# [SUPPLIED MATERIAL]

-- -- --

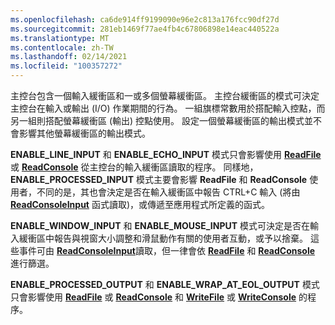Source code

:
 ```yaml
---
ms.openlocfilehash: ca6de914ff9199090e96e2c813a176fcc90df27d
ms.sourcegitcommit: 281eb1469f77ae4fb4c67806898e14eac440522a
ms.translationtype: MT
ms.contentlocale: zh-TW
ms.lasthandoff: 02/14/2021
ms.locfileid: "100357272"
---
```

主控台包含一個輸入緩衝區和一或多個螢幕緩衝區。 主控台緩衝區的模式可決定主控台在輸入或輸出 (I/O) 作業期間的行為。 一組旗標常數用於搭配輸入控點，而另一組則搭配螢幕緩衝區 (輸出) 控點使用。 設定一個螢幕緩衝區的輸出模式並不會影響其他螢幕緩衝區的輸出模式。

**ENABLE\_LINE\_INPUT** 和 **ENABLE\_ECHO\_INPUT** 模式只會影響使用 [**ReadFile**](/windows/win32/api/fileapi/nf-fileapi-readfile) 或 [**ReadConsole**](../readconsole.md) 從主控台的輸入緩衝區讀取的程序。 同樣地，**ENABLE\_PROCESSED\_INPUT** 模式主要會影響 **ReadFile** 和 **ReadConsole** 使用者，不同的是，其也會決定是否在輸入緩衝區中報告 CTRL+C 輸入 (將由 [**ReadConsoleInput**](../readconsoleinput.md) 函式讀取)，或傳遞至應用程式所定義的函式。

**ENABLE\_WINDOW\_INPUT** 和 **ENABLE\_MOUSE\_INPUT** 模式可決定是否在輸入緩衝區中報告與視窗大小調整和滑鼠動作有關的使用者互動，或予以捨棄。 這些事件可由 [**ReadConsoleInput**](../readconsoleinput.md)讀取，但一律會依 [**ReadFile**](/windows/win32/api/fileapi/nf-fileapi-readfile) 和 [**ReadConsole**](../readconsole.md) 進行篩選。

**ENABLE\_PROCESSED\_OUTPUT** 和 **ENABLE\_WRAP\_AT\_EOL\_OUTPUT** 模式只會影響使用 [**ReadFile**](/windows/win32/api/fileapi/nf-fileapi-readfile) 或 [**ReadConsole**](../readconsole.md) 和 [**WriteFile**](/windows/win32/api/fileapi/nf-fileapi-writefile) 或 [**WriteConsole**](../writeconsole.md) 的程序。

-- -- --

Filter the listing above for the string "fileapi" and copy every matching line.

**ENABLE\_LINE\_INPUT** 和 **ENABLE\_ECHO\_INPUT** 模式只會影響使用 [**ReadFile**](/windows/win32/api/fileapi/nf-fileapi-readfile) 或 [**ReadConsole**](../readconsole.md) 從主控台的輸入緩衝區讀取的程序。 同樣地，**ENABLE\_PROCESSED\_INPUT** 模式主要會影響 **ReadFile** 和 **ReadConsole** 使用者，不同的是，其也會決定是否在輸入緩衝區中報告 CTRL+C 輸入 (將由 [**ReadConsoleInput**](../readconsoleinput.md) 函式讀取)，或傳遞至應用程式所定義的函式。
**ENABLE\_WINDOW\_INPUT** 和 **ENABLE\_MOUSE\_INPUT** 模式可決定是否在輸入緩衝區中報告與視窗大小調整和滑鼠動作有關的使用者互動，或予以捨棄。 這些事件可由 [**ReadConsoleInput**](../readconsoleinput.md)讀取，但一律會依 [**ReadFile**](/windows/win32/api/fileapi/nf-fileapi-readfile) 和 [**ReadConsole**](../readconsole.md) 進行篩選。
**ENABLE\_PROCESSED\_OUTPUT** 和 **ENABLE\_WRAP\_AT\_EOL\_OUTPUT** 模式只會影響使用 [**ReadFile**](/windows/win32/api/fileapi/nf-fileapi-readfile) 或 [**ReadConsole**](../readconsole.md) 和 [**WriteFile**](/windows/win32/api/fileapi/nf-fileapi-writefile) 或 [**WriteConsole**](../writeconsole.md) 的程序。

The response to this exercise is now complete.